## TO DO
What you return must be every line from the beginning of the data through the line holding "#### [两个中国：人类文明的双蓝图（下）](../.", unchanged.

(Beginning of RECORDS PROVIDED)

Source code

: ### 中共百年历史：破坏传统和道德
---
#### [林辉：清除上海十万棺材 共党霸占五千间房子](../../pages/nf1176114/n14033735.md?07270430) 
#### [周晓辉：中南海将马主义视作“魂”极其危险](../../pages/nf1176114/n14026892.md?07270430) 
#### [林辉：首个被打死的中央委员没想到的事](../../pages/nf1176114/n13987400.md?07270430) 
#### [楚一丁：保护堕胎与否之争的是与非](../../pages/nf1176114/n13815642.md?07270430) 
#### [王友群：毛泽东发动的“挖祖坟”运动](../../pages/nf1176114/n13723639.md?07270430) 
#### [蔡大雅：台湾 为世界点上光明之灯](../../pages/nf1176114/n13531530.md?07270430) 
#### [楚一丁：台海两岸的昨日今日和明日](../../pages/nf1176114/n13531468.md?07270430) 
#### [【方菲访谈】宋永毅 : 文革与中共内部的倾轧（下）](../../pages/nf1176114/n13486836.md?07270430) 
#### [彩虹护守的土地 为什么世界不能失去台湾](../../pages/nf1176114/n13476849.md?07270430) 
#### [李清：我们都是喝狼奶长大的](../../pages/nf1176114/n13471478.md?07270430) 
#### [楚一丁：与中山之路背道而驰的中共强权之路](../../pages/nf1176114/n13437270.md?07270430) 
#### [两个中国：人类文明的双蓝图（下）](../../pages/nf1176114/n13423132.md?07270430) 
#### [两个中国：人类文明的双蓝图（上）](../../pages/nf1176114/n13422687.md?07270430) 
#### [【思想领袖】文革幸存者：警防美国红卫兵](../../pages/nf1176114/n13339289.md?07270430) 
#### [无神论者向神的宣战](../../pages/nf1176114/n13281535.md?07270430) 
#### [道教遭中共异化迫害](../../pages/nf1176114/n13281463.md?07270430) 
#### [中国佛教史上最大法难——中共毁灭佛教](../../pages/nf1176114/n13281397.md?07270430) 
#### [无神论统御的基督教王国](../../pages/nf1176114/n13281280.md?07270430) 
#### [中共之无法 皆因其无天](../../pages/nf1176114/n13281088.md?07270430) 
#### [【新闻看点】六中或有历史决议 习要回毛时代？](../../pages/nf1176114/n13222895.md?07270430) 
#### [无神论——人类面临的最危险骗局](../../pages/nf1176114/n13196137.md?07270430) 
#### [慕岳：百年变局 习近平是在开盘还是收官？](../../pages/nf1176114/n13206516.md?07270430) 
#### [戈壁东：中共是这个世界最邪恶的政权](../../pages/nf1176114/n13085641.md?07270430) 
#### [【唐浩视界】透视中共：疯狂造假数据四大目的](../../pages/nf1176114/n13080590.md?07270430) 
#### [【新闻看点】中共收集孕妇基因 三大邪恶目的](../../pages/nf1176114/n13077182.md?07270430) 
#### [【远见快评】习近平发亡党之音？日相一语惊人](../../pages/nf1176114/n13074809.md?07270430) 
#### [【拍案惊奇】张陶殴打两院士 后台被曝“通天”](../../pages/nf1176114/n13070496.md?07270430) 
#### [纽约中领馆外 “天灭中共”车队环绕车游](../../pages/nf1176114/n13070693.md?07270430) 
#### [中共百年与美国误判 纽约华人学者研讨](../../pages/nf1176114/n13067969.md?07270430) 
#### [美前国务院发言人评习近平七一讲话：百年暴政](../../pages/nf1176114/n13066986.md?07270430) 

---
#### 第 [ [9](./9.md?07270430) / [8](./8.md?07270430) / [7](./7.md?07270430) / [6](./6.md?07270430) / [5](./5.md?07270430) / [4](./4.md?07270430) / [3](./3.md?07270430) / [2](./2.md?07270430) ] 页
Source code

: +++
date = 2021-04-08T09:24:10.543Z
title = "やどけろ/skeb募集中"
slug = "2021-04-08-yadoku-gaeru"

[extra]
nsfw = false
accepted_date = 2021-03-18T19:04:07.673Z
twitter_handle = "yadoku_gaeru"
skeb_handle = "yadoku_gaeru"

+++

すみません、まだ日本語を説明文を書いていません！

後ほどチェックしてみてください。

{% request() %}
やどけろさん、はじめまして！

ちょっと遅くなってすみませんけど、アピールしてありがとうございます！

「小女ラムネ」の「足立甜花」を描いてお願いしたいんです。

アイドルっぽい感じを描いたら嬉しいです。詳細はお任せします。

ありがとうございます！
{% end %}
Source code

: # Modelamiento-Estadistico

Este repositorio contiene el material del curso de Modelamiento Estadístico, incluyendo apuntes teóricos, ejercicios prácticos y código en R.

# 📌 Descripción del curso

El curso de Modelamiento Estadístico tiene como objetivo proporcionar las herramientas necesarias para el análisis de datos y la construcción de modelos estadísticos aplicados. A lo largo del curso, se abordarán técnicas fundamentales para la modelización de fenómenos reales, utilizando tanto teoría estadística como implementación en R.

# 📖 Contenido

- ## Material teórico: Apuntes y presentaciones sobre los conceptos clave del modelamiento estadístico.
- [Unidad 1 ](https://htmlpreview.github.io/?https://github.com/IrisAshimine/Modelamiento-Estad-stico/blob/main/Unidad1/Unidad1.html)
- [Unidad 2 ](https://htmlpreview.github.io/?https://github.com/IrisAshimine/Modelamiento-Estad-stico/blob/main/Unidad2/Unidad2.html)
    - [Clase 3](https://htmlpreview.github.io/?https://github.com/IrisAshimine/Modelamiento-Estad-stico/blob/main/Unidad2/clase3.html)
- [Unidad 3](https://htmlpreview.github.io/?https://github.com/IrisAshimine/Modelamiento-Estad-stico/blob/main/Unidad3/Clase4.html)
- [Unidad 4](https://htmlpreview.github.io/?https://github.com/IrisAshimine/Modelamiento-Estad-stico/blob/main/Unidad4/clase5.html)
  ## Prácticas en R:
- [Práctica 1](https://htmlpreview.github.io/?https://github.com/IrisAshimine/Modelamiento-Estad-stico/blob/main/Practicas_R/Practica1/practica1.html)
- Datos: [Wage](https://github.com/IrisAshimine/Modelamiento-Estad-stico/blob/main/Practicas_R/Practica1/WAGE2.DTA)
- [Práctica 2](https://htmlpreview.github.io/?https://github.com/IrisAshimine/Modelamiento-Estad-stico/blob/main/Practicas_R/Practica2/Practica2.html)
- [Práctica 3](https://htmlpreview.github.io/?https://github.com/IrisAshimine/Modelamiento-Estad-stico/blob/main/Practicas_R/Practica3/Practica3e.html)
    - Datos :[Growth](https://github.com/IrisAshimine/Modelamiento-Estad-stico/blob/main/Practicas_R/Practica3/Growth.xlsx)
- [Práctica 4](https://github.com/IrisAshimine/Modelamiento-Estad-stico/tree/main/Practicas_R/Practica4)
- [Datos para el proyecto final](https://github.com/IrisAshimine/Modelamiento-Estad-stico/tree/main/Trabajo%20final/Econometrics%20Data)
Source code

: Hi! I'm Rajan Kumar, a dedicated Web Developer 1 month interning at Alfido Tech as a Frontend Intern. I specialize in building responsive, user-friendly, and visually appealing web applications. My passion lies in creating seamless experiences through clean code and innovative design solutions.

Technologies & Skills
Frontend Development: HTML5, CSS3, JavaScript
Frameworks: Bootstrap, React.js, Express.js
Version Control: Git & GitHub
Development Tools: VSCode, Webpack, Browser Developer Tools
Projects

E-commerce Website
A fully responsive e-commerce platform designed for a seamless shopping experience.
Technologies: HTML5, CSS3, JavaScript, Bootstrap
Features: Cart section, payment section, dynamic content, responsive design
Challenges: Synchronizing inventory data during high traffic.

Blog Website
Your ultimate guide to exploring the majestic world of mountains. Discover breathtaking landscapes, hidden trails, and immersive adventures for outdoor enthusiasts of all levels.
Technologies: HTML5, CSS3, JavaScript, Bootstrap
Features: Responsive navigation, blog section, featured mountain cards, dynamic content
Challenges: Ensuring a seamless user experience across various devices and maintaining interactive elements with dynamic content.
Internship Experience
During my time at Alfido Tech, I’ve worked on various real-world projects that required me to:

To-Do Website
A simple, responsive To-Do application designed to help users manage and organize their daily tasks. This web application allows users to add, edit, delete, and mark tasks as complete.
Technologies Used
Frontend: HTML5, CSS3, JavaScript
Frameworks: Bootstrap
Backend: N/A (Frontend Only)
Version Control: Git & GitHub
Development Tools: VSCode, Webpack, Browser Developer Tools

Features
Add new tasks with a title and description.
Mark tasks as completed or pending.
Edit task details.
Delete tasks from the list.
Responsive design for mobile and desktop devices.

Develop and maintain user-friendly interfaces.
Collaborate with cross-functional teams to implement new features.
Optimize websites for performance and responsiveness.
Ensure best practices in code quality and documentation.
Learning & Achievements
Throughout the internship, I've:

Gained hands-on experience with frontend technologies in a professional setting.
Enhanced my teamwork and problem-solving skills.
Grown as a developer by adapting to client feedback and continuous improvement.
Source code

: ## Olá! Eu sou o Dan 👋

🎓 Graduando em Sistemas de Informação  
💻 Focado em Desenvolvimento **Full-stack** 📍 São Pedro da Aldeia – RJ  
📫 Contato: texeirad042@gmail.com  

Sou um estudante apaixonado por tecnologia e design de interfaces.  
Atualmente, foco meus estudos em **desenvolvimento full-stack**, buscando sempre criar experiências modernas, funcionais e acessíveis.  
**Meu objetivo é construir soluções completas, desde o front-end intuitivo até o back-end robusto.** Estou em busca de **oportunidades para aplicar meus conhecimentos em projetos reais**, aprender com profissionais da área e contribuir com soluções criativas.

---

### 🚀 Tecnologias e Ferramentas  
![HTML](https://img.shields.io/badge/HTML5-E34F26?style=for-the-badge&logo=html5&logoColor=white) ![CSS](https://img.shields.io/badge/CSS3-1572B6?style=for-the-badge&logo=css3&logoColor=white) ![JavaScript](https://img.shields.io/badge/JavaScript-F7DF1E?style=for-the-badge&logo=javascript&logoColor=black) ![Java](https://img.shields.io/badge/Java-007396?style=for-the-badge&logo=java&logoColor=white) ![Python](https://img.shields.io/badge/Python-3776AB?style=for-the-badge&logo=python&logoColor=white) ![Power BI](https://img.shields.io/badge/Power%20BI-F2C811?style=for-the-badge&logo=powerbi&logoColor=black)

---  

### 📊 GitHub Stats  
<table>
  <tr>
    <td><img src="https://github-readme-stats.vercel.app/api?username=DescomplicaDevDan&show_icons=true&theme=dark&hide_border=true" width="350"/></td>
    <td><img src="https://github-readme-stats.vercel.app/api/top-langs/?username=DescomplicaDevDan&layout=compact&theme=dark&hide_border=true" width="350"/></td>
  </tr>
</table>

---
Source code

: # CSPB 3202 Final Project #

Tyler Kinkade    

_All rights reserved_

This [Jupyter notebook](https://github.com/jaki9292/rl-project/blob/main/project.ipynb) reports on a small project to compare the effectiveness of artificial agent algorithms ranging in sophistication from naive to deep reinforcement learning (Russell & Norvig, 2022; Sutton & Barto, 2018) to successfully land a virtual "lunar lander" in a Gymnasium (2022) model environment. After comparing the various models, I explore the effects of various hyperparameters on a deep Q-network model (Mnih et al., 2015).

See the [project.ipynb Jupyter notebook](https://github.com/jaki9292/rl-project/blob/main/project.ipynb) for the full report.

(End of RECORDS PROVIDED)

## SOLUTION FOR THIS TASK
Source code

: ### 中共百年历史：破坏传统和道德
---
#### [林辉：清除上海十万棺材 共党霸占五千间房子](../../pages/nf1176114/n14033735.md?07270430) 
#### [周晓辉：中南海将马主义视作“魂”极其危险](../../pages/nf1176114/n14026892.md?07270430) 
#### [林辉：首个被打死的中央委员没想到的事](../../pages/nf1176114/n13987400.md?07270430) 
#### [楚一丁：保护堕胎与否之争的是与非](../../pages/nf1176114/n13815642.md?07270430) 
#### [王友群：毛泽东发动的“挖祖坟”运动](../../pages/nf1176114/n13723639.md?07270430) 
#### [蔡大雅：台湾 为世界点上光明之灯](../../pages/nf1176114/n13531530.md?07270430) 
#### [楚一丁：台海两岸的昨日今日和明日](../../pages/nf1176114/n13531468.md?07270430) 
#### [【方菲访谈】宋永毅 : 文革与中共内部的倾轧（下）](../../pages/nf1176114/n13486836.md?07270430) 
#### [彩虹护守的土地 为什么世界不能失去台湾](../../pages/nf1176114/n13476849.md?07270430) 
#### [李清：我们都是喝狼奶长大的](../../pages/nf1176114/n13471478.md?07270430) 
#### [楚一丁：与中山之路背道而驰的中共强权之路](../../pages/nf1176114/n13437270.md?07270430) 
#### [两个中国：人类文明的双蓝图（下）](../../pages/nf1176114/n13423132.md?07270430) 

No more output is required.